When we packed for our round-the-world trip in 2015 we were packing for six and a half months across Southeast Asia, Australia, Hawaii, Polynesia, the USA, Mexico, and South America — four people, all climates. These are the lessons that held up across the whole trip.
The Core Rules
- Clothing: three of each — 3 t-shirts, 3 shorts, 1 long pair of trousers, 1 warm fleece per person. You will wash regularly everywhere you go.
- Toys: only what fits in their own backpack — if a child buys something new on the trip, they give something away.
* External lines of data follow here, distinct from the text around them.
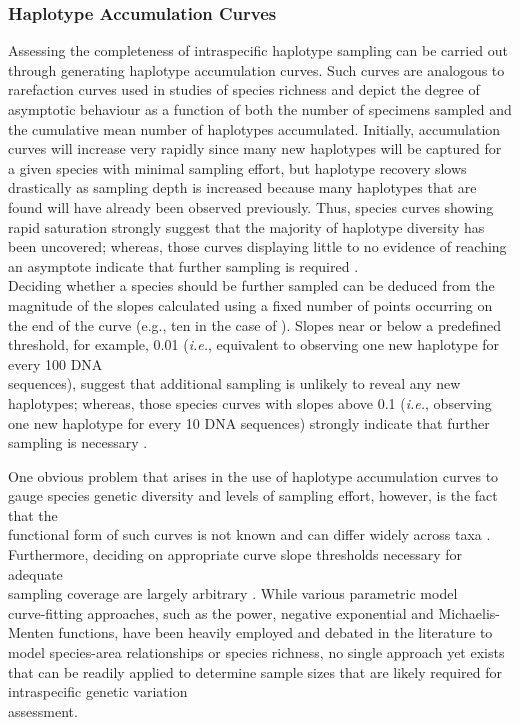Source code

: \subsubsection{Haplotype Accumulation Curves}

Assessing the completeness of intraspecific haplotype sampling can be carried out through generating haplotype accumulation curves. Such curves are analogous to \\ rarefaction curves used in studies of species richness \cite{gotelli2001quantifying} and depict the degree of \\ asymptotic behaviour as a function of both the number of specimens sampled and the cumulative mean number of haplotypes accumulated. Initially, accumulation curves will increase very rapidly since many new haplotypes will be captured for a given species with minimal sampling effort, but haplotype recovery slows drastically as sampling depth is increased because many haplotypes that are found will have already been observed previously. Thus, species curves showing rapid saturation strongly suggest that the majority of haplotype diversity has been uncovered; whereas, those curves displaying little to no evidence of reaching an asymptote indicate that further sampling is required \cite{zhang2010estimating}. \\ Deciding whether a species should be further sampled can be deduced from the magnitude of the slopes calculated using a fixed number of points occurring on the end of the curve (e.g., ten in the case of \cite{phillips2015exploration, young2012revealing}). Slopes near or below a predefined threshold, for example, 0.01 (\textit{i.e.}, equivalent to observing one new haplotype for every 100 DNA \\ sequences), suggest that additional sampling is unlikely to reveal any  new haplotypes; whereas, those species curves with slopes above 0.1 (\textit{i.e.}, observing one new haplotype for every 10 DNA sequences) strongly indicate that further sampling is necessary \cite{hortal2005ed}. 



One obvious problem that arises in the use of haplotype accumulation curves to gauge species genetic diversity and levels of sampling effort, however, is the fact that the \\ functional form of such curves is not known and can differ widely across taxa \cite{phillips2015exploration}. \\ Furthermore, deciding on appropriate curve slope thresholds necessary for adequate \\ sampling coverage are largely arbitrary \cite{hortal2005ed}. While various parametric model \\ curve-fitting approaches, such as the power, negative exponential and Michaelis-Menten functions, have been heavily employed and debated in the literature to model species-area relationships \cite{dengler2009function, tjorve2003shapes} or species richness, no single approach yet exists that can be readily applied to determine sample sizes that are likely required for intraspecific genetic variation \\ assessment.



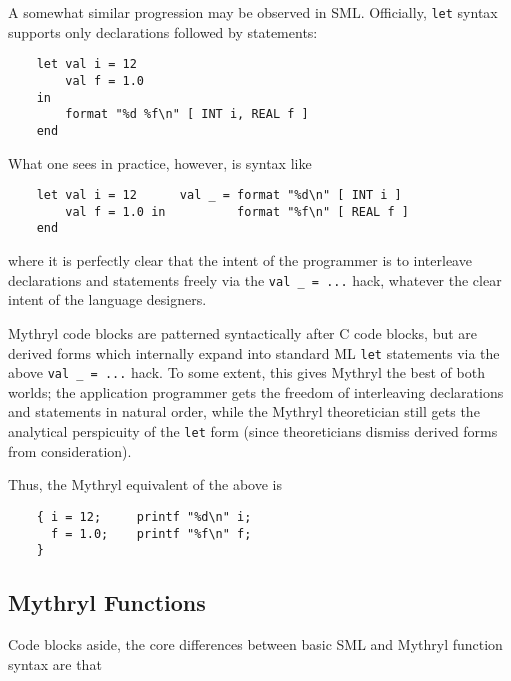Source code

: A somewhat similar progression may be observed in SML.  Officially, {\tt let} syntax 
supports only declarations followed by statements:

\begin{verbatim}
    let val i = 12
        val f = 1.0
    in
        format "%d %f\n" [ INT i, REAL f ]
    end
\end{verbatim}

What one sees in practice, however, is syntax like 

\begin{verbatim}
    let val i = 12      val _ = format "%d\n" [ INT i ]
        val f = 1.0 in          format "%f\n" [ REAL f ]
    end
\end{verbatim}

where it is perfectly clear that the intent of the programmer is 
to interleave declarations and statements freely via the {\tt val \_ = ...} 
hack, whatever the clear intent of the language designers.

Mythryl code blocks are patterned syntactically after C code blocks, but 
are derived forms which internally expand into standard ML {\tt let} statements via 
the above {\tt val \_ = ...} hack.  To some extent, this gives Mythryl 
the best of both worlds;  the application programmer gets the freedom of 
interleaving declarations and statements in natural order, while the Mythryl 
theoretician still gets the analytical perspicuity of the {\tt let} form 
(since theoreticians dismiss derived forms from consideration).

Thus, the Mythryl equivalent of the above is

\begin{verbatim}
    { i = 12;     printf "%d\n" i;
      f = 1.0;    printf "%f\n" f;
    }
\end{verbatim}


\cutend*


\subsection{Mythryl Functions}

Code blocks aside, the core differences between basic SML and Mythryl function 
syntax are that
This rule saved us from bag chaos and also made the kids genuinely value what they owned.
- Duct tape is essential — we used it on bags, shoes, cots, and once a broken bus window seat.
Electronics That Earned Their Weight
- GoPro with mounts and spare batteries — water-proof, shock-proof, and the kids can use it.
- Panasonic FZ200 — our main camera for six months; still performed well throughout.
- Intocircuit 26000mAh powerbank — large but kept us powered through long bus rides, flights, and remote guesthouses without sockets.
- Two iPads for the children — primarily for long-haul flights; worth every gram on a 14-hour leg.
- Two Kindles — lighter than books and the only practical way to read across many time zones.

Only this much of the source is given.